I have outgrown THE OMEGA MAN. I haven’t outgrown the novel I AM LEGEND, which I recommend to anyone who will listen as a damn good read. I haven’t outgrown anything that I’ve read that Matheson wrote. And I’m glad that my earlier love of that film got me to pick up that novel.
I’ve found it most strongly with music. I loved Pink Floyd and Led Zeppelin when I was in high school, and even after, but…I’ve found now that I’ve heard them enough. I don’t dislike them, but if they come on the radio I may look for another station that has something else.
This may be more an artifact of music being more intrusive – I don’t stumble across the books I read at the same time while driving to work.
Nice one. So true. I wouldn’t want to revisit 15 year old me, though that was the year I saw the Beatles at Carnegie Hall on their first U.S. visit (yes, I’m old) and I still listen to them, though not the way I did in 1964.
But no, I couldn’t watch The Man From U.N.C.L.E. today.
I wouldn’t go out of my way to re-read Heinlein or Asimov today, although I read everything they wrote in my teenage years. I do reread Ray Bradbury, especially Dandelion Wine. The book changes as I do — sometimes quite astonishingly so. One scene, where an elderly lady befriends a young girl who doesn’t believe the lady was ever a girl herself, ends with the lady burning everything she had from her childhood and settling into the role of old lady. Never again will she try to convince the young she was ever young. I was horrified at the scene when I was a teenager. (All those toys and pictures into the flames!) Now I understand both the motive to try and explain “I was young, too” and the motive to burn everything up and settle into the now in my last years on earth. The book grew up as I did. Powerful reading.
“Times change.
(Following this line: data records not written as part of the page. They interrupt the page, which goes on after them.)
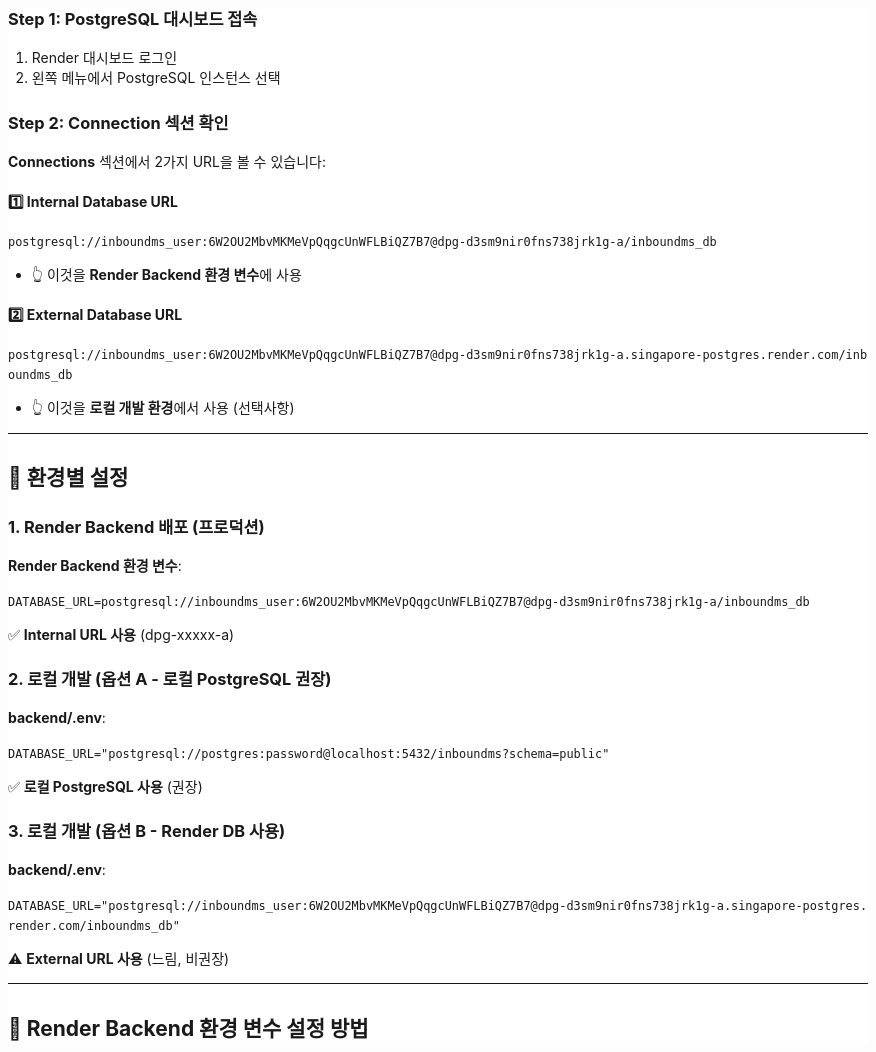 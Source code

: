 ### Step 1: PostgreSQL 대시보드 접속
1. Render 대시보드 로그인
2. 왼쪽 메뉴에서 PostgreSQL 인스턴스 선택

### Step 2: Connection 섹션 확인
**Connections** 섹션에서 2가지 URL을 볼 수 있습니다:

#### 1️⃣ Internal Database URL
```
postgresql://inboundms_user:6W2OU2MbvMKMeVpQqgcUnWFLBiQZ7B7@dpg-d3sm9nir0fns738jrk1g-a/inboundms_db
```
- 👆 이것을 **Render Backend 환경 변수**에 사용

#### 2️⃣ External Database URL
```
postgresql://inboundms_user:6W2OU2MbvMKMeVpQqgcUnWFLBiQZ7B7@dpg-d3sm9nir0fns738jrk1g-a.singapore-postgres.render.com/inboundms_db
```
- 👆 이것을 **로컬 개발 환경**에서 사용 (선택사항)

---

## 🔧 환경별 설정

### 1. Render Backend 배포 (프로덕션)

**Render Backend 환경 변수**:
```env
DATABASE_URL=postgresql://inboundms_user:6W2OU2MbvMKMeVpQqgcUnWFLBiQZ7B7@dpg-d3sm9nir0fns738jrk1g-a/inboundms_db
```
✅ **Internal URL 사용** (dpg-xxxxx-a)

### 2. 로컬 개발 (옵션 A - 로컬 PostgreSQL 권장)

**backend/.env**:
```env
DATABASE_URL="postgresql://postgres:password@localhost:5432/inboundms?schema=public"
```
✅ **로컬 PostgreSQL 사용** (권장)

### 3. 로컬 개발 (옵션 B - Render DB 사용)

**backend/.env**:
```env
DATABASE_URL="postgresql://inboundms_user:6W2OU2MbvMKMeVpQqgcUnWFLBiQZ7B7@dpg-d3sm9nir0fns738jrk1g-a.singapore-postgres.render.com/inboundms_db"
```
⚠️ **External URL 사용** (느림, 비권장)

---

## 📝 Render Backend 환경 변수 설정 방법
People change. Hairstyles change.”
but war?
… War never changes.
It’s funny to remember that quote out of the blue. I _dearly loved_ the Fallout series when I was younger. I’ve tried to get in to the more recent iterations of the franchise, and I’ve never been able to.
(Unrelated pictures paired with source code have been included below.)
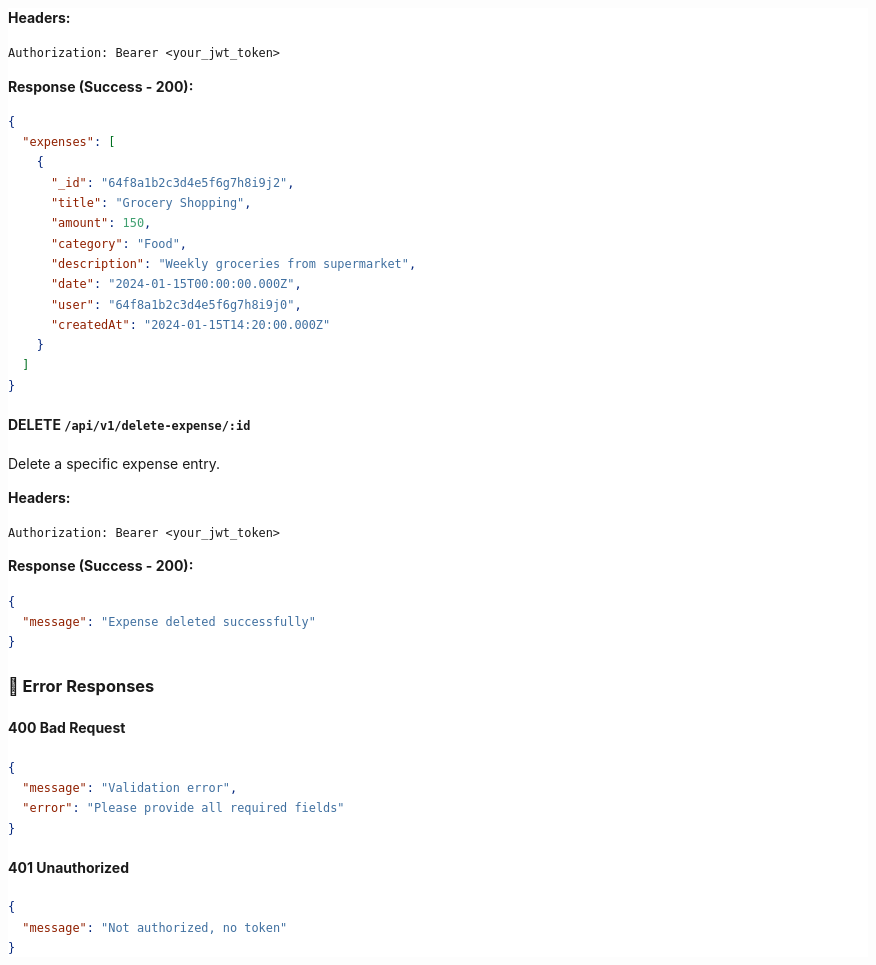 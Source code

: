**Headers:**
```
Authorization: Bearer <your_jwt_token>
```

**Response (Success - 200):**
```json
{
  "expenses": [
    {
      "_id": "64f8a1b2c3d4e5f6g7h8i9j2",
      "title": "Grocery Shopping",
      "amount": 150,
      "category": "Food",
      "description": "Weekly groceries from supermarket",
      "date": "2024-01-15T00:00:00.000Z",
      "user": "64f8a1b2c3d4e5f6g7h8i9j0",
      "createdAt": "2024-01-15T14:20:00.000Z"
    }
  ]
}
```

#### **DELETE** `/api/v1/delete-expense/:id`
Delete a specific expense entry.

**Headers:**
```
Authorization: Bearer <your_jwt_token>
```

**Response (Success - 200):**
```json
{
  "message": "Expense deleted successfully"
}
```

### 🚫 Error Responses

#### **400 Bad Request**
```json
{
  "message": "Validation error",
  "error": "Please provide all required fields"
}
```

#### **401 Unauthorized**
```json
{
  "message": "Not authorized, no token"
}
```

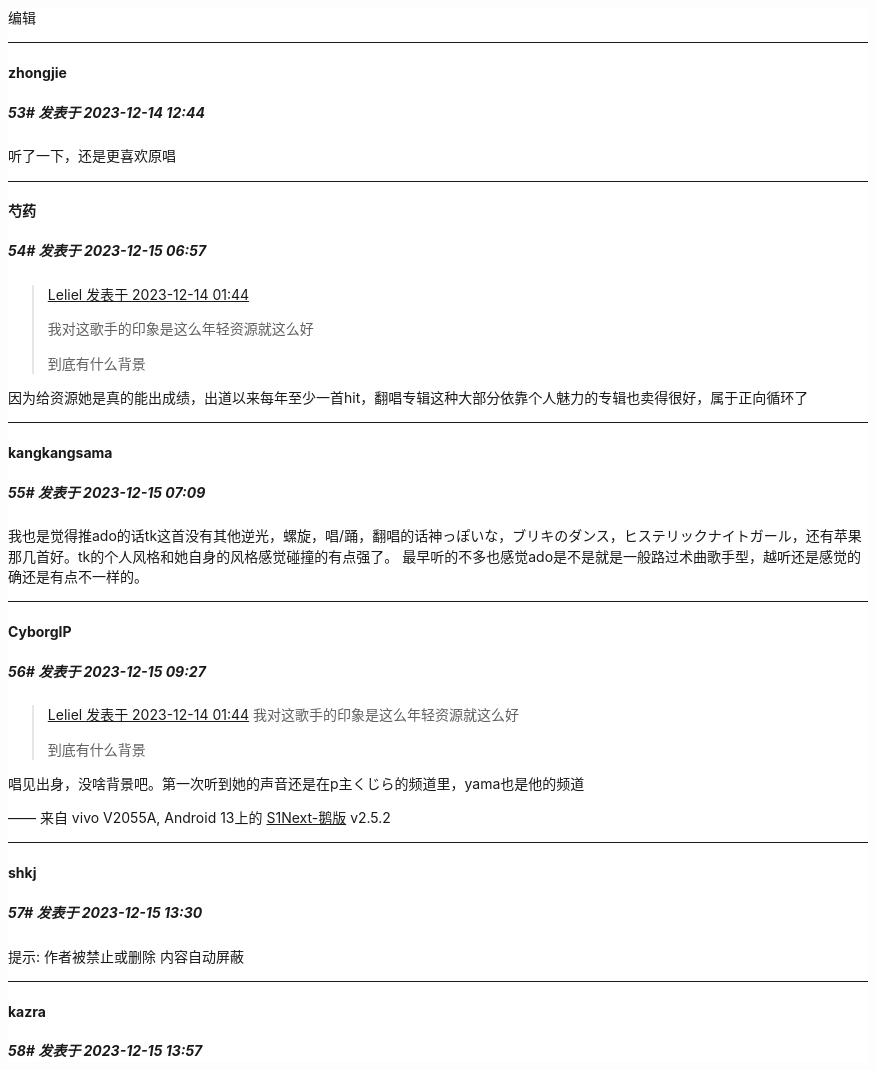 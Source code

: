 编辑

*****

####  zhongjie  
##### 53#       发表于 2023-12-14 12:44

听了一下，还是更喜欢原唱

*****

####  芍药  
##### 54#       发表于 2023-12-15 06:57

<blockquote><a href="httphttps://bbs.saraba1st.com/2b/forum.php?mod=redirect&amp;goto=findpost&amp;pid=63321139&amp;ptid=2163734" target="_blank">Leliel 发表于 2023-12-14 01:44</a>

我对这歌手的印象是这么年轻资源就这么好

到底有什么背景</blockquote>
因为给资源她是真的能出成绩，出道以来每年至少一首hit，翻唱专辑这种大部分依靠个人魅力的专辑也卖得很好，属于正向循环了

*****

####  kangkangsama  
##### 55#       发表于 2023-12-15 07:09

我也是觉得推ado的话tk这首没有其他逆光，螺旋，唱/踊，翻唱的话神っぽいな，ブリキのダンス，ヒステリックナイトガール，还有苹果那几首好。tk的个人风格和她自身的风格感觉碰撞的有点强了。 最早听的不多也感觉ado是不是就是一般路过术曲歌手型，越听还是感觉的确还是有点不一样的。 

*****

####  CyborgIP  
##### 56#       发表于 2023-12-15 09:27

<blockquote><a href="httphttps://bbs.saraba1st.com/2b/forum.php?mod=redirect&amp;goto=findpost&amp;pid=63321139&amp;ptid=2163734" target="_blank">Leliel 发表于 2023-12-14 01:44</a>
我对这歌手的印象是这么年轻资源就这么好

到底有什么背景</blockquote>
唱见出身，没啥背景吧。第一次听到她的声音还是在p主くじら的频道里，yama也是他的频道

—— 来自 vivo V2055A, Android 13上的 [S1Next-鹅版](https://github.com/ykrank/S1-Next/releases) v2.5.2

*****

####  shkj  
##### 57#       发表于 2023-12-15 13:30

提示: 作者被禁止或删除 内容自动屏蔽

*****

####  kazra  
##### 58#       发表于 2023-12-15 13:57
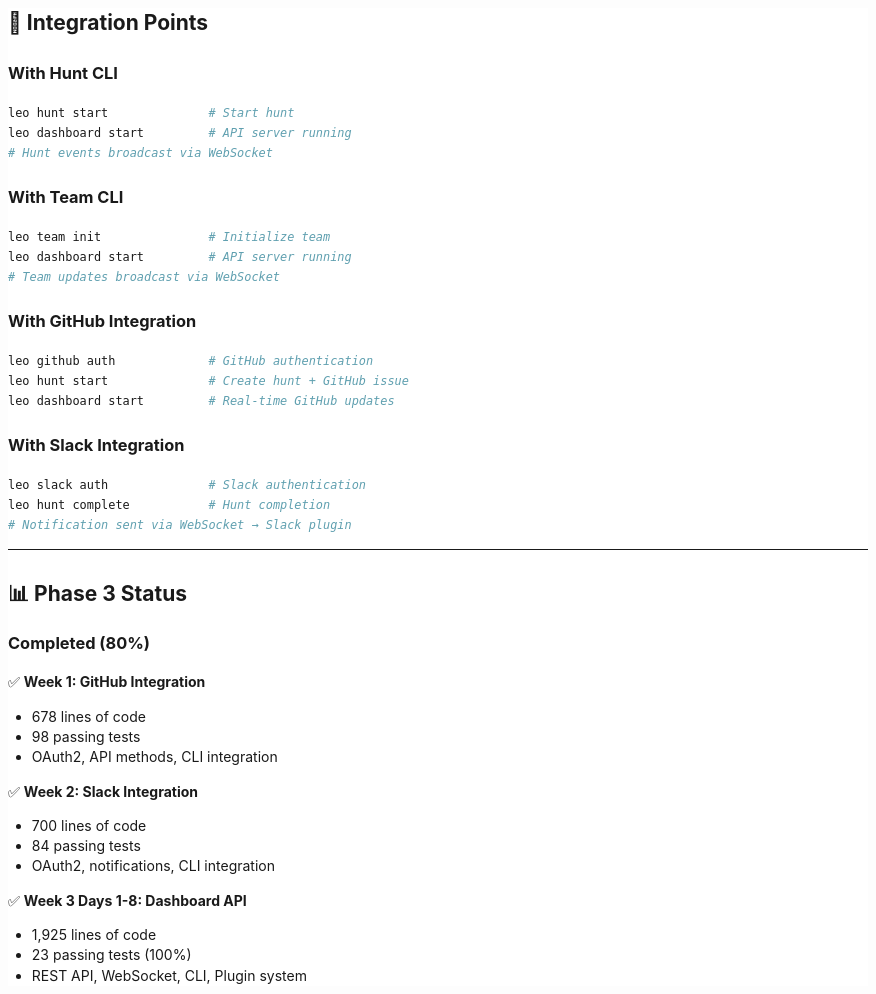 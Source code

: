 ## 🔗 Integration Points

### With Hunt CLI

```bash
leo hunt start              # Start hunt
leo dashboard start         # API server running
# Hunt events broadcast via WebSocket
```

### With Team CLI

```bash
leo team init               # Initialize team
leo dashboard start         # API server running
# Team updates broadcast via WebSocket
```

### With GitHub Integration

```bash
leo github auth             # GitHub authentication
leo hunt start              # Create hunt + GitHub issue
leo dashboard start         # Real-time GitHub updates
```

### With Slack Integration

```bash
leo slack auth              # Slack authentication
leo hunt complete           # Hunt completion
# Notification sent via WebSocket → Slack plugin
```

---

## 📊 Phase 3 Status

### Completed (80%)

✅ **Week 1: GitHub Integration**
- 678 lines of code
- 98 passing tests
- OAuth2, API methods, CLI integration

✅ **Week 2: Slack Integration**
- 700 lines of code
- 84 passing tests
- OAuth2, notifications, CLI integration

✅ **Week 3 Days 1-8: Dashboard API**
- 1,925 lines of code
- 23 passing tests (100%)
- REST API, WebSocket, CLI, Plugin system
I could blame the changes in interface, the differences in the graphics, or my staggering lack of free time, but if I’m being honest? I just don’t find it as compelling as I did when I was a kid.
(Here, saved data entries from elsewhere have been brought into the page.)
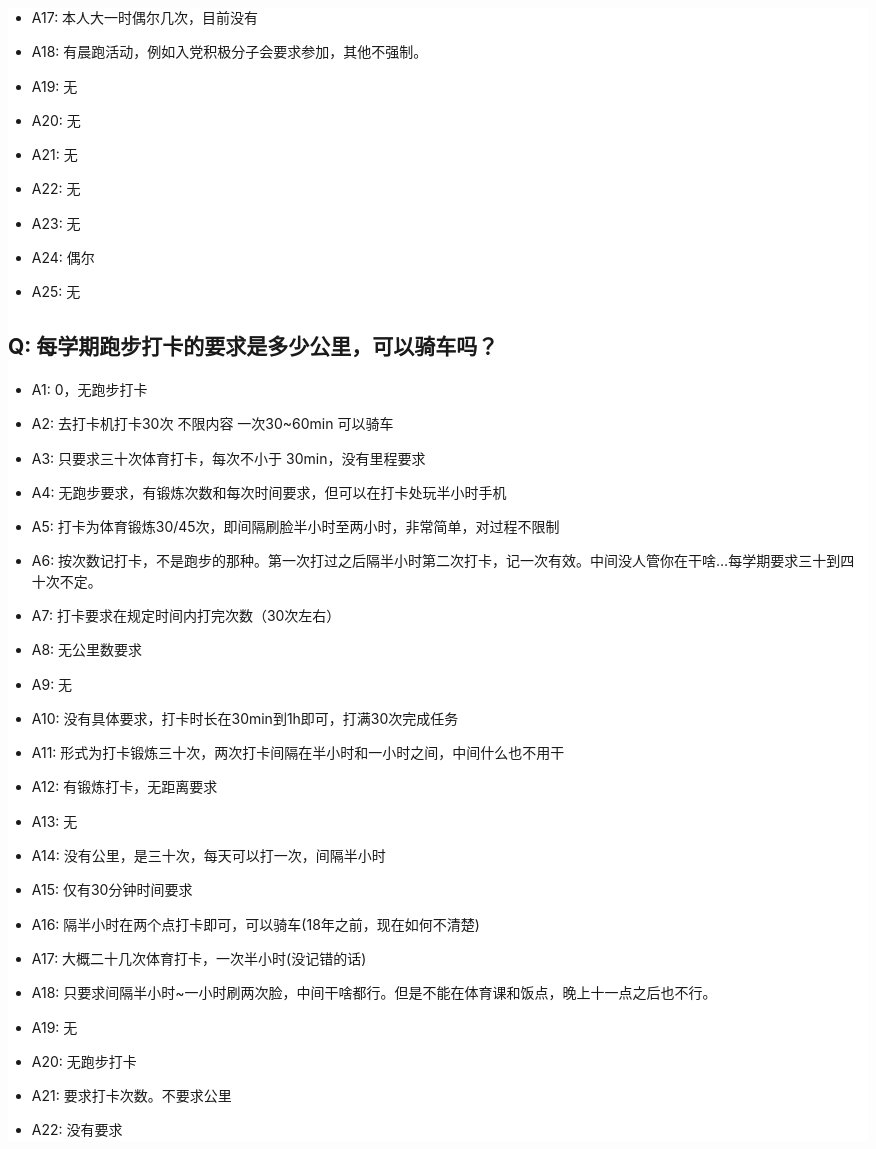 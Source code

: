 - A17: 本人大一时偶尔几次，目前没有

- A18: 有晨跑活动，例如入党积极分子会要求参加，其他不强制。

- A19: 无

- A20: 无

- A21: 无

- A22: 无

- A23: 无

- A24: 偶尔

- A25: 无

## Q: 每学期跑步打卡的要求是多少公里，可以骑车吗？

- A1: 0，无跑步打卡

- A2: 去打卡机打卡30次 不限内容 一次30\~60min 可以骑车

- A3: 只要求三十次体育打卡，每次不小于 30min，没有里程要求

- A4: 无跑步要求，有锻炼次数和每次时间要求，但可以在打卡处玩半小时手机

- A5: 打卡为体育锻炼30/45次，即间隔刷脸半小时至两小时，非常简单，对过程不限制

- A6: 按次数记打卡，不是跑步的那种。第一次打过之后隔半小时第二次打卡，记一次有效。中间没人管你在干啥…每学期要求三十到四十次不定。

- A7: 打卡要求在规定时间内打完次数（30次左右）

- A8: 无公里数要求

- A9: 无

- A10: 没有具体要求，打卡时长在30min到1h即可，打满30次完成任务

- A11: 形式为打卡锻炼三十次，两次打卡间隔在半小时和一小时之间，中间什么也不用干

- A12: 有锻炼打卡，无距离要求

- A13: 无

- A14: 没有公里，是三十次，每天可以打一次，间隔半小时

- A15: 仅有30分钟时间要求

- A16: 隔半小时在两个点打卡即可，可以骑车(18年之前，现在如何不清楚)

- A17: 大概二十几次体育打卡，一次半小时(没记错的话)

- A18: 只要求间隔半小时\~一小时刷两次脸，中间干啥都行。但是不能在体育课和饭点，晚上十一点之后也不行。

- A19: 无

- A20: 无跑步打卡

- A21: 要求打卡次数。不要求公里

- A22: 没有要求

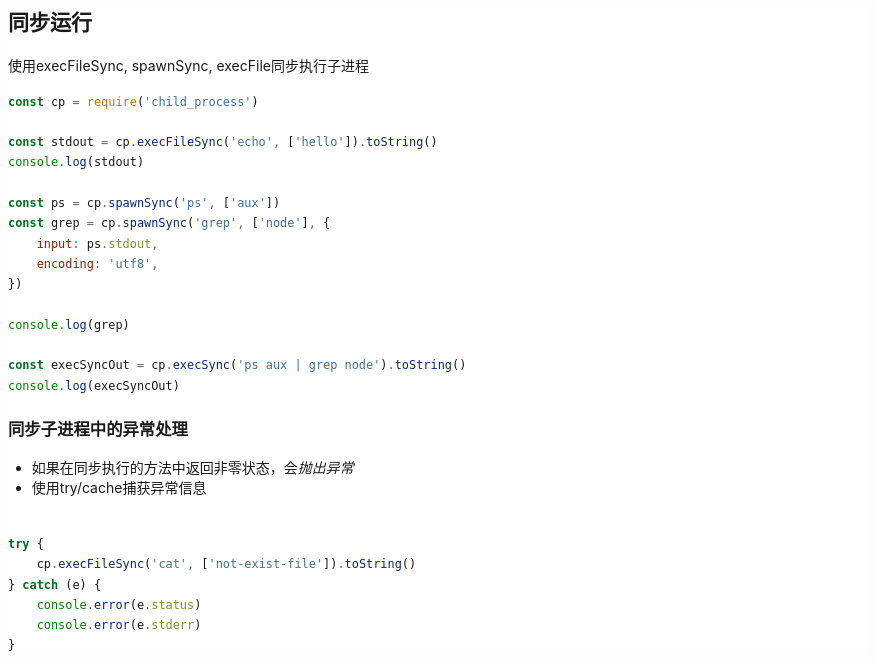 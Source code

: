 ## 同步运行

使用execFileSync, spawnSync, execFile同步执行子进程

```js
const cp = require('child_process')

const stdout = cp.execFileSync('echo', ['hello']).toString()
console.log(stdout)

const ps = cp.spawnSync('ps', ['aux'])
const grep = cp.spawnSync('grep', ['node'], {
    input: ps.stdout,
    encoding: 'utf8',
})

console.log(grep)

const execSyncOut = cp.execSync('ps aux | grep node').toString()
console.log(execSyncOut)
```

### 同步子进程中的异常处理

- 如果在同步执行的方法中返回非零状态，会*抛出异常*
- 使用try/cache捕获异常信息

```js

try {
    cp.execFileSync('cat', ['not-exist-file']).toString()
} catch (e) {
    console.error(e.status)
    console.error(e.stderr)
}
```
So I’m of an age being a late teenager when Wayne’s World came out. We all thought it was the best thing ever (not to mention introducing an entire cohort to Bohemian Rhapsody). Recently re-watched it and…oh man. I was never that into Nirvana which is why I’m not going to mention that the people my age who consider Kurt Cobain the Greatest Musician Of All Time[tm] might be, ah, re-thinking that.
There is an old saying that when you are green you grow, when you are ripe you rot. The only way that I have made it to 63 is to continue to grow into new things. That doesn’t mean every prior judgement was off kilter, I still like some of them, especially some of the kitchen techniques I have mastered.
Go out and stretch your creative branches toward the sun, neat things happen that way.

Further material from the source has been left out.